Pliny in the 1st century AD mentions the Moscheni in southern Armenia (“Armenia” at the time stretching south and west to the Mediterranean, bordering on Cappadocia). In Byzantine historiography, Moschoi was a name equivalent to or considered as the ancestors of “Cappadocians” (Eusebius) with their capital at Mazaca (later Caesarea Mazaca, modern Kayseri).

The ancient city of Mtskheta, near Tbilisi, is believed by Georgian experts to be the former capital of the Mushki state. According to the medieval Georgian Chronicles, the city was built by the legendary patriarch Mtskhetos, one of five sons of Kartlos, the legendary patriarch of the Georgian nation (who was in turn said to be a son of Torgom, the Georgian spelling of Biblical Togar Mah, son of Gomer, son of Japheth, son of Noah). According to the Chronicles, during Mtskhetos’ lifetime the descendants of Torgom (including Georgians, Armenians and other South Caucasian nations) were united and successfully resisted the attacks of the “Nimrodians”, which Georgian experts interpret as a reference to ancient conflict between the Mushki and Assyria. Excavations in Mtskheta have confirmed the town dates back at least as far as 1000 BC.
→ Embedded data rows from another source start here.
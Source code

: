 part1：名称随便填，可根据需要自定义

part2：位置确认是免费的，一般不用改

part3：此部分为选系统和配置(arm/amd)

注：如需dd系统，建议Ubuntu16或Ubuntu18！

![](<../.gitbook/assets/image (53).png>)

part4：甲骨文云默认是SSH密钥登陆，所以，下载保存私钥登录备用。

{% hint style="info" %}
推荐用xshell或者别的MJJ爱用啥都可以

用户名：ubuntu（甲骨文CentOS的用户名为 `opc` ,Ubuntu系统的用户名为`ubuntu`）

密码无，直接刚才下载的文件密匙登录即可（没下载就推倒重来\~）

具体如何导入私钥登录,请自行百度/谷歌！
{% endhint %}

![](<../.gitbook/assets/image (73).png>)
The Chronicles, the older Conversion of Kartli, and the older still Armenian chronicles of Moses of Chorene all give conflicting accounts of Mtskheta’s history prior to and during the conquests of Alexander the Great. According to the Conversion, Mtskheta remained the chief city of “Kartli”, the medieval native name for Georgia, up until Alexander’s arrival, who changed the ruling dynasty in Mtskheta by installing Azo, said to be a prince from Arian Kartli. According to the Chronicles, after Mtskhetos’ death, Kartli broke up into several smaller, warring regions, until unity was restored by Azo, said to be one of Alexander’s Macedonian generals, who was in turn expelled by the (half-Persian) local prince Parnawaz, and it was Parnawaz who founded the new ruling dynasty of Kartli. Moses of Chorene says that Alexander installed a Persian satrap named Mithridates in Mtskheta.
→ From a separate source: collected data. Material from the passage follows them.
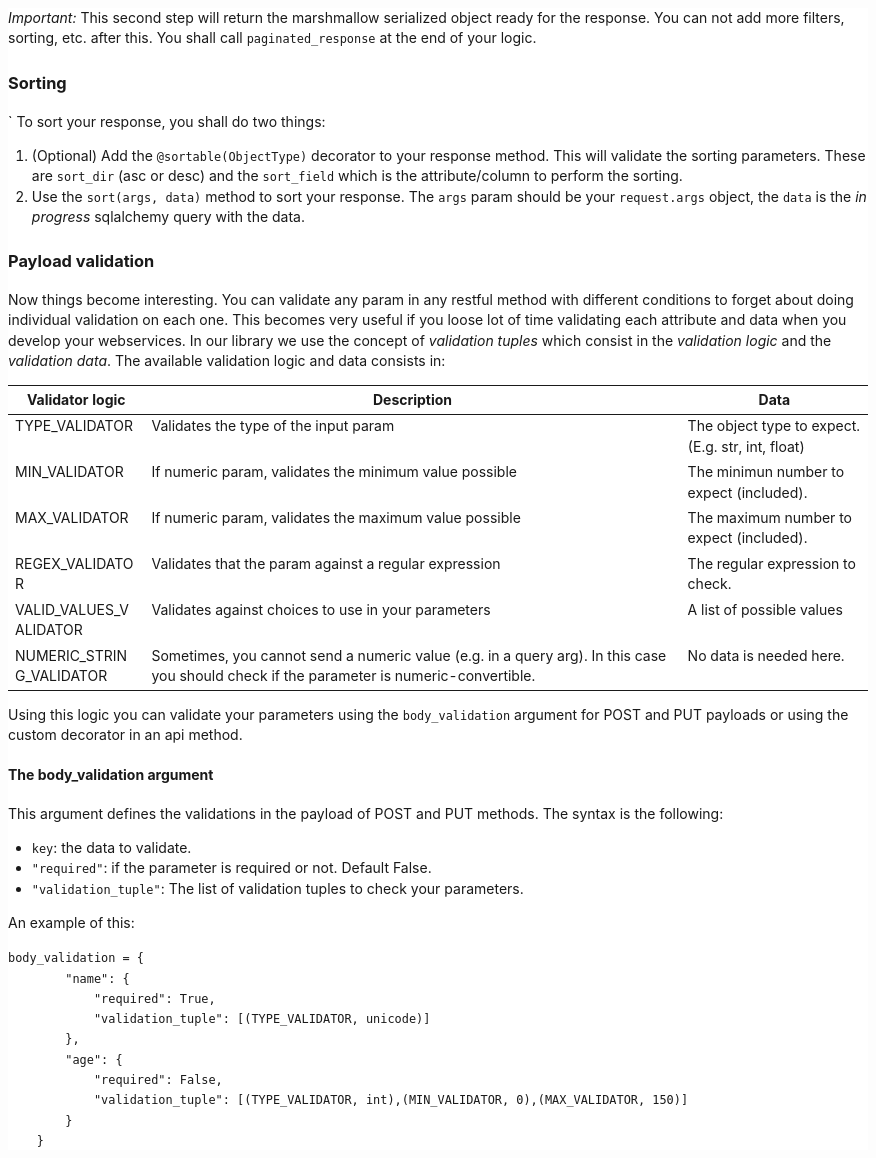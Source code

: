 *Important:* This second step will return the marshmallow serialized object ready for the response. You can not add more filters, sorting, etc. after this. You shall call `paginated_response` at the end of your logic.

### Sorting
`
To sort your response, you shall do two things:

1. (Optional) Add the `@sortable(ObjectType)` decorator to your response method. This will validate the sorting parameters. These are `sort_dir` (asc or desc) and the `sort_field` which is the attribute/column to perform the sorting.
2. Use the `sort(args, data)` method to sort your response. The `args` param should be your `request.args` object, the `data` is the _in progress_ sqlalchemy query with the data.

### Payload validation

Now things become interesting. You can validate any param in any restful method with different conditions to forget about doing individual validation on each one. This becomes very useful if you loose lot of time validating each attribute and data when you develop your webservices. 
In our library we use the concept of *validation tuples* which consist in the *validation logic* and the *validation data*. The available validation logic and data consists in:

|Validator logic   | Description   | Data   |
|------------------|---------------|--------|
|TYPE_VALIDATOR   | Validates the type of the input param   | The object type to expect. (E.g. str, int, float)   |
|MIN_VALIDATOR   | If numeric param, validates the minimum value possible   | The minimun number to expect (included).   |
|MAX_VALIDATOR   | If numeric param, validates the maximum value possible    | The maximum number to expect (included).  |
|REGEX_VALIDATOR   | Validates that the param against a regular expression   | The regular expression to check.  |
|VALID_VALUES_VALIDATOR   | Validates against choices to use in your parameters   | A list of possible values   |
|NUMERIC_STRING_VALIDATOR   | Sometimes, you cannot send a numeric value (e.g. in a query arg). In this case you should check if the parameter is numeric-convertible.   | No data is needed here.  |

Using this logic you can validate your parameters using the `body_validation` argument for POST and PUT payloads or using the custom decorator in an api method.

#### The body_validation argument

This argument defines the validations in the payload of POST and PUT methods. The syntax is the following:

* `key`: the data to validate.
* `"required"`: if the parameter is  required or not. Default False.
* `"validation_tuple"`: The list of validation tuples to check your parameters.

An example of this:

```
body_validation = {
        "name": {
            "required": True,
            "validation_tuple": [(TYPE_VALIDATOR, unicode)]
        },
        "age": {
            "required": False,
            "validation_tuple": [(TYPE_VALIDATOR, int),(MIN_VALIDATOR, 0),(MAX_VALIDATOR, 150)]
        }
    }
```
While Georgian experts disagree over the details of their interpretations of these accounts, they generally agree that they reflect a decline of the Mushki state and rise of Persian influence before the arrival of Alexander, who, perhaps more as a side-effect than by any effort on his part, ushered in a new era of unity in much of the Mushki state’s former territories under a new dynasty, who preferred the name Kartli over Mushki. Mtskheta remained the capital of the Kartli state, which became known in most languages as Iberia, until the 5th century AD.

People in what is now a south-central Georgian region continued to favor a variant of the old Mushki name, and today call themselves Meskhs and their region Meskheti. They speak a dialect of Georgian called Meskhuri, which among Georgia’s regional dialects is relatively close to official Georgian. The town of Mtskheta is not in today’s Meskheti region, but lies about 100 km to its northeast, in the Kartli region.

Massagetae

Georgian historians believe the Massagetae is another name for the Mushki, in contradiction to prevailing opinion which places the Massagetae in Central Asia. They base their argument on statements by Herodotus that the Massagetae lived “beyond the Araxes” (1.201) and that “after crossing the Araxes, Cyrus was sleeping on the territory of the Massagetae” (1.209), while rejecting as a mistake a third statement by Herodotus that “on the west the Caspian is bounded by the Caucasus; eastwards lies an immense tract of flat country … the greater part of this region is occupied by the Massagetae” (1.204). Georgian historians also point to the similarity of the names Massagetae, Mtskheta and Meskheti, and to the lack of archeological evidence for a Massagetae state in Central Asia.